* [Your task] Take every line containing "localhost" from the material and copy it.
Given information START
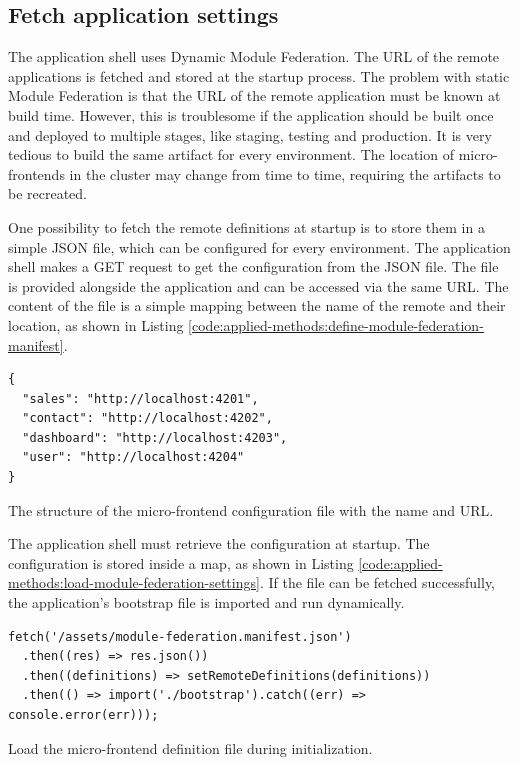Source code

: \subsection{Fetch application settings}\label{subsection:applied-methods:prototypical-implementation
:load-remote-settings}

The application shell uses Dynamic Module Federation. The \ac{URL} of the remote applications is fetched and stored at the startup process. The problem with static Module Federation is that the \ac{URL} of the remote application must be known at build time. However, this is troublesome if the application should be built once and deployed to multiple stages, like staging, testing and production. It is very tedious to build the same artifact for every environment. The location of micro-frontends in the cluster may change from time to time, requiring the artifacts to be recreated.

\bigskip

\noindent One possibility to fetch the remote definitions at startup is to store them in a simple \ac{JSON} file, which can be configured for every environment. The application shell makes a GET request to get the configuration from the \ac{JSON} file. The file is provided alongside the application and can be accessed via the same \ac{URL}. The content of the file is a simple mapping between the name of the remote and their location, as shown in Listing \ref{code:applied-methods:define-module-federation-manifest}.

\ifshowListings
\begin{listing}[H]
\begin{verbatim}
{
  "sales": "http://localhost:4201",
  "contact": "http://localhost:4202",
  "dashboard": "http://localhost:4203",
  "user": "http://localhost:4204"
}
\end{verbatim}
\caption{The structure of the micro-frontend configuration file with the name and \ac{URL}.}\label{code:applied-methods:define-module-federation-manifest}
\end{listing}
\fi

\noindent The application shell must retrieve the configuration at startup. The configuration is stored inside a map, as shown in Listing \ref{code:applied-methods:load-module-federation-settings}. If the file can be fetched successfully, the application's bootstrap file is imported and run dynamically.

\ifshowListings
\begin{listing}[H]
\begin{verbatim}
fetch('/assets/module-federation.manifest.json')
  .then((res) => res.json())
  .then((definitions) => setRemoteDefinitions(definitions))
  .then(() => import('./bootstrap').catch((err) => console.error(err)));
\end{verbatim}
\caption{Load the micro-frontend definition file during initialization.}\label{code:applied-methods:load-module-federation-settings}
\end{listing}
\fi

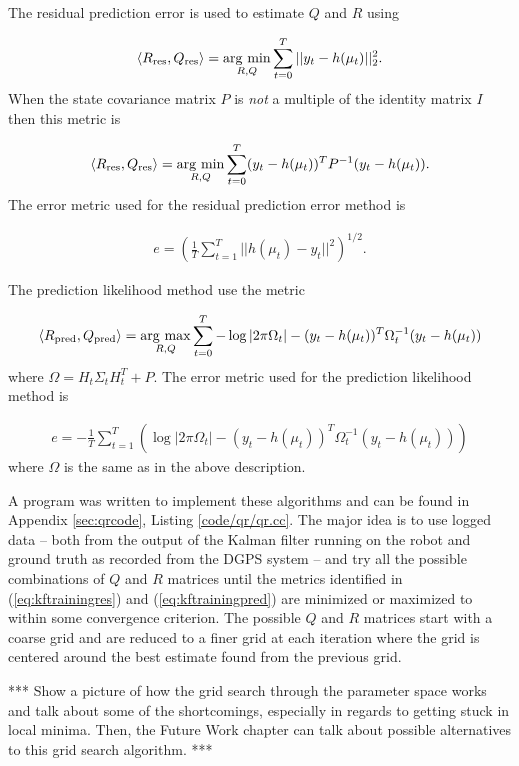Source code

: The residual prediction error is used to estimate $Q$ and $R$ using

\begin{align*}
\left<R_{\text{res}},Q_{\text{res}}\right> = \mathop{\arg\,\min}\limits_{R,Q}\sum_{t=0}^T ||y_t-h(\mu_t)||_2^2.
\end{align*}
When the state covariance matrix $P$ is \textit{not} a multiple of the identity matrix $I$ then this metric is

\begin{align*}
\left<R_{\text{res}},Q_{\text{res}}\right> = \mathop{\arg\,\min}\limits_{R,Q}\sum_{t=0}^T (y_t-h(\mu_t))^TP^{-1}(y_t-h(\mu_t)).
\end{align*}
The error metric used for the residual prediction error method is

\begin{align}
\label{eq:kftrainingres}
e = \left(\frac{1}{T}\sum_{t=1}^T ||h(\mu_t)-y_t||^2\right)^{1/2}.
\end{align}

The prediction likelihood method use the metric

\begin{align*}
\left<R_{\text{pred}},Q_{\text{pred}}\right> = \mathop{\arg\,\max}\limits_{R,Q}\sum_{t=0}^T -\log|2\pi\Omega_t| - (y_t-h(\mu_t))^T\Omega_t^{-1}(y_t-h(\mu_t))
\end{align*}
where $\Omega = H_t\Sigma_tH_t^T+P$. The error metric used for the prediction likelihood method is

\begin{align}
\label{eq:kftrainingpred}
e = -\frac{1}{T}\sum_{t=1}^T \left(\log|2\pi\Omega_t| - (y_t-h(\mu_t))^T\Omega_t^{-1}(y_t-h(\mu_t))\right)
\end{align}
where $\Omega$ is the same as in the above description.

A program was written to implement these algorithms and can be found in Appendix \ref{sec:qrcode}, Listing \ref{code/qr/qr.cc}. The major idea is to use logged data -- both from the output of the Kalman filter running on the robot and ground truth as recorded from the DGPS system -- and try all the possible combinations of $Q$ and $R$ matrices until the metrics identified in (\ref{eq:kftrainingres}) and (\ref{eq:kftrainingpred}) are minimized or maximized to within some convergence criterion. The possible $Q$ and $R$ matrices start with a coarse grid and are reduced to a finer grid at each iteration where the grid is centered around the best estimate found from the previous grid.

*** Show a picture of how the grid search through the parameter space works and talk about some of the shortcomings, especially in regards to getting stuck in local minima. Then, the Future Work chapter can talk about possible alternatives to this grid search algorithm. ***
Given information END
* [Answer area]
  "sales": "http://localhost:4201",
  "contact": "http://localhost:4202",
  "dashboard": "http://localhost:4203",
  "user": "http://localhost:4204"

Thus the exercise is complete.